- _Exercise aim_
Taking the entries below from the top, restate each line exactly and end with the line containing "Back to top".
<<<<
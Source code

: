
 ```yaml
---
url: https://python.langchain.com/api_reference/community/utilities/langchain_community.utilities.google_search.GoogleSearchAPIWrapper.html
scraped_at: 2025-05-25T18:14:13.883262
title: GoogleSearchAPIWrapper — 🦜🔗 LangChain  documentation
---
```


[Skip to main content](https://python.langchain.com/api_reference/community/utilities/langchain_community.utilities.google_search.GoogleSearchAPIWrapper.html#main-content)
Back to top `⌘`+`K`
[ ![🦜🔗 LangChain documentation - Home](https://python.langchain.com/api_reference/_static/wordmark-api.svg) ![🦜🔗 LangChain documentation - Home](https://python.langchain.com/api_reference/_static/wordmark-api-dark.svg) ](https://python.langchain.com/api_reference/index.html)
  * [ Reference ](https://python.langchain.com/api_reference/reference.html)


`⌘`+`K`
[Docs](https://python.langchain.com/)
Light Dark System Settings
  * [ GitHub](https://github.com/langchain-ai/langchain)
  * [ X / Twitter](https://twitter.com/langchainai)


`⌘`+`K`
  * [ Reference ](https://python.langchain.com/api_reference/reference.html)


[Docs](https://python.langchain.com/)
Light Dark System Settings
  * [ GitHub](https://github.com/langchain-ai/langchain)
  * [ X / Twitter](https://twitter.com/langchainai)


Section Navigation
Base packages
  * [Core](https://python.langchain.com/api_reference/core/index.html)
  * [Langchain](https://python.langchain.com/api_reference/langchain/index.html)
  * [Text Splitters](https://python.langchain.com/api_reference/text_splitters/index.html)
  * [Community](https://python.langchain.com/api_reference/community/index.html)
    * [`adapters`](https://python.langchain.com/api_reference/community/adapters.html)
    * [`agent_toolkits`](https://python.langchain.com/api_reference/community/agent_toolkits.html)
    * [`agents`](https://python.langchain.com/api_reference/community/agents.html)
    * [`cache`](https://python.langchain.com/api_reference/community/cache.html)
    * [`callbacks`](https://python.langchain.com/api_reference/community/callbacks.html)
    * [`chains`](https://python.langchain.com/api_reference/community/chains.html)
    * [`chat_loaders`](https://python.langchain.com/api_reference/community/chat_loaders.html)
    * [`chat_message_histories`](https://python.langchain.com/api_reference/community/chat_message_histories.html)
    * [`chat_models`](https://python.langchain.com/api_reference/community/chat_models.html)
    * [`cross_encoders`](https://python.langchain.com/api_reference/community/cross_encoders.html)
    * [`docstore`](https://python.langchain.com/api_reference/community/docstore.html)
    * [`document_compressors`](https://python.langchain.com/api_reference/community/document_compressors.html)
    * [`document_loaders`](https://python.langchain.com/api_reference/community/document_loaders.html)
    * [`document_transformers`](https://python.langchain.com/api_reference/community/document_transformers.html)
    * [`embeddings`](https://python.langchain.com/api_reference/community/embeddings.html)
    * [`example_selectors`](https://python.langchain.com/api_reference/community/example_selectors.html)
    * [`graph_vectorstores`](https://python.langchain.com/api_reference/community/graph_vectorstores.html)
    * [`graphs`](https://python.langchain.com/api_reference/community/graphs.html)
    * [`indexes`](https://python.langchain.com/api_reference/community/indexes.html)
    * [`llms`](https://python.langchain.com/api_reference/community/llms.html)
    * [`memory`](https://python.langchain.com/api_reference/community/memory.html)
>>>>
- _Response to the exercise_
Source code

:
 ```yaml
---
url: https://python.langchain.com/api_reference/community/utilities/langchain_community.utilities.google_search.GoogleSearchAPIWrapper.html
scraped_at: 2025-05-25T18:14:13.883262
title: GoogleSearchAPIWrapper — 🦜🔗 LangChain  documentation
---
```


[Skip to main content](https://python.langchain.com/api_reference/community/utilities/langchain_community.utilities.google_search.GoogleSearchAPIWrapper.html#main-content)
Back to top `⌘`+`K`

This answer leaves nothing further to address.